The girl quickly withdraws her hand and turns away from me in disgust. "No! You're not real, either."

"Not . . . real? You're the one stealing my reflection!" I shout, but my voice falls feebly in this space. I don't think she can hear me anymore than the sneeze of a flea.

My alter-self bursts into sobs, and I wince as each falling tear smashes against the floor with the force of a shattering mountain. "I've been dreaming for so long!" she cries. "Please, will no one wake me? No one at all?"

I fall to my knees and cower as my reflection's wail rips through me with the force of a typhoon that would shake even the Fathomsea. I can't hide from the sound. I'm going to shrivel under the weight of it until not even a speck of me is left.

"Shh, Chant!" a woman's voice commands.

My raging alter-self disappears as pale pink ribbons surround me in a tight cocoon. Sitting up, my jaw drops as each ribbon curls into bunches of petals until I'm completely encircled by a luminous grove of cherry trees. My skin prickles as I realize that I'm caught in the aura of a gloriphage. Someone has completely unwound their spiritual energy to create this illusory sanctum.

A white-haired woman robed in pink silk materializes beside me and I realize that the train of her gown flows into each of the trees. Her soul and the grove are one and the same.

"Hello, Rose." Mother smiles at me shyly, extending her hand.
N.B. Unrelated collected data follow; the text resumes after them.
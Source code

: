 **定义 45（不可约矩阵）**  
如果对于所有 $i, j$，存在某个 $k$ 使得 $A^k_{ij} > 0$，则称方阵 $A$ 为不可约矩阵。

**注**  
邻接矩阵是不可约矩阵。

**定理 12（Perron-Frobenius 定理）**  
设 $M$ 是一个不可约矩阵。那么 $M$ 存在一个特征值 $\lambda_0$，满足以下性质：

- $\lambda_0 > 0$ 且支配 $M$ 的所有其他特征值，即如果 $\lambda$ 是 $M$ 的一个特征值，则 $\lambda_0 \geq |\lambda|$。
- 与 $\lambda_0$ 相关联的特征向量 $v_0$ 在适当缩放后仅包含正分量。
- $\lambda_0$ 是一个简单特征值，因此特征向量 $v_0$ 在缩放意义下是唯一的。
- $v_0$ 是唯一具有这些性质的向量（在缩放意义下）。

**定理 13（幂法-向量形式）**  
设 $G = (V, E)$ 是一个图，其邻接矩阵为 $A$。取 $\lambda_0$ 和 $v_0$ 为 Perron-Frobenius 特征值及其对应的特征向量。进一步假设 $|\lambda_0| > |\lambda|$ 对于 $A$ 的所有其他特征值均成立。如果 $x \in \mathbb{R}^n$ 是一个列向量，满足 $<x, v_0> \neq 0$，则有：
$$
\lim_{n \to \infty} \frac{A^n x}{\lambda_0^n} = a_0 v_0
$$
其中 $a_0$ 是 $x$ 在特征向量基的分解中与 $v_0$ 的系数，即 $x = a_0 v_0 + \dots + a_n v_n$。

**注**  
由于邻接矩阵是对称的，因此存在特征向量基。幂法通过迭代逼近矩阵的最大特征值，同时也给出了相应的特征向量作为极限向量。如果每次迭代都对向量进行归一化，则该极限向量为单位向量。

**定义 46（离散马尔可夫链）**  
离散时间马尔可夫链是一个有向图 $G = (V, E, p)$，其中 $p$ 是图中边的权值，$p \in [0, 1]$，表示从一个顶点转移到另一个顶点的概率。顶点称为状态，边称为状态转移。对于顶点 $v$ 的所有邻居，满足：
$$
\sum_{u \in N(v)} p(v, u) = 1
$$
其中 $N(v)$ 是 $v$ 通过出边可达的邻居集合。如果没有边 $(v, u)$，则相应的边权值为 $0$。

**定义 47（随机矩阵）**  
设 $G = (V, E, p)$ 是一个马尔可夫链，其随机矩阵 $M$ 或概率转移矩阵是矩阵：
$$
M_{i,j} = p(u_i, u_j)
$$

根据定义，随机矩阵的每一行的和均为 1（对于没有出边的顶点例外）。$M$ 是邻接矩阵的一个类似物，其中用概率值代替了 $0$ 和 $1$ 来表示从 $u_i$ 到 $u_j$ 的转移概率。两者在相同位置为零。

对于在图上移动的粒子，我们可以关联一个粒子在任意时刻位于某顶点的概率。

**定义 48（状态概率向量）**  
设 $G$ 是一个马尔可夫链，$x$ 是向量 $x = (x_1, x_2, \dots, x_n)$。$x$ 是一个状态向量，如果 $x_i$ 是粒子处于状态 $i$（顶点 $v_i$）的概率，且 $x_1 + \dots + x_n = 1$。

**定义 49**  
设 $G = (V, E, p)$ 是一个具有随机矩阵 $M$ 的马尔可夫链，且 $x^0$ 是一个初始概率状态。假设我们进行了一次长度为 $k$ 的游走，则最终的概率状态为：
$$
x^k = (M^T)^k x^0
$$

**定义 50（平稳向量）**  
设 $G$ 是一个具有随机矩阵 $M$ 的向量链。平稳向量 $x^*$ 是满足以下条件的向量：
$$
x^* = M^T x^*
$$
But I slap her hand away. While her slender frame and iolite eyes match Queen Estelle's, I don't trust the flawless details of this alter-mother. "You're just another mirror trick! I'm going to shatter you along with the crystal!" I shout.

My mirror mother laughs. "Go ahead. I deserve to die. After all, your father was slaughtered by my hand."

I nearly choke at how freely she admits her guilt. I knew this wretched mirror had something to do with Father's murder. My hands clench into fists at my side. "What are you, monster?"

The woman runs a hand through her pearl-white stream of hair and tosses it over her shoulder before answering. "Your mother, Estelle Felgarde. The woman who currently wears my body outside this looking glass is Astra Felgarde—my sister."

I shake my head, completely bewildered. "Liar! My mother has no siblings."

To my surprise, the woman nods in agreement. "You're right, of course. That is what my parents always swore me to say. It was more or less the truth." She snaps a branch from one of the cherry trees and offers it to me. Heavy golden sap bleeds from each blossom in copious tears as I grasp the branch.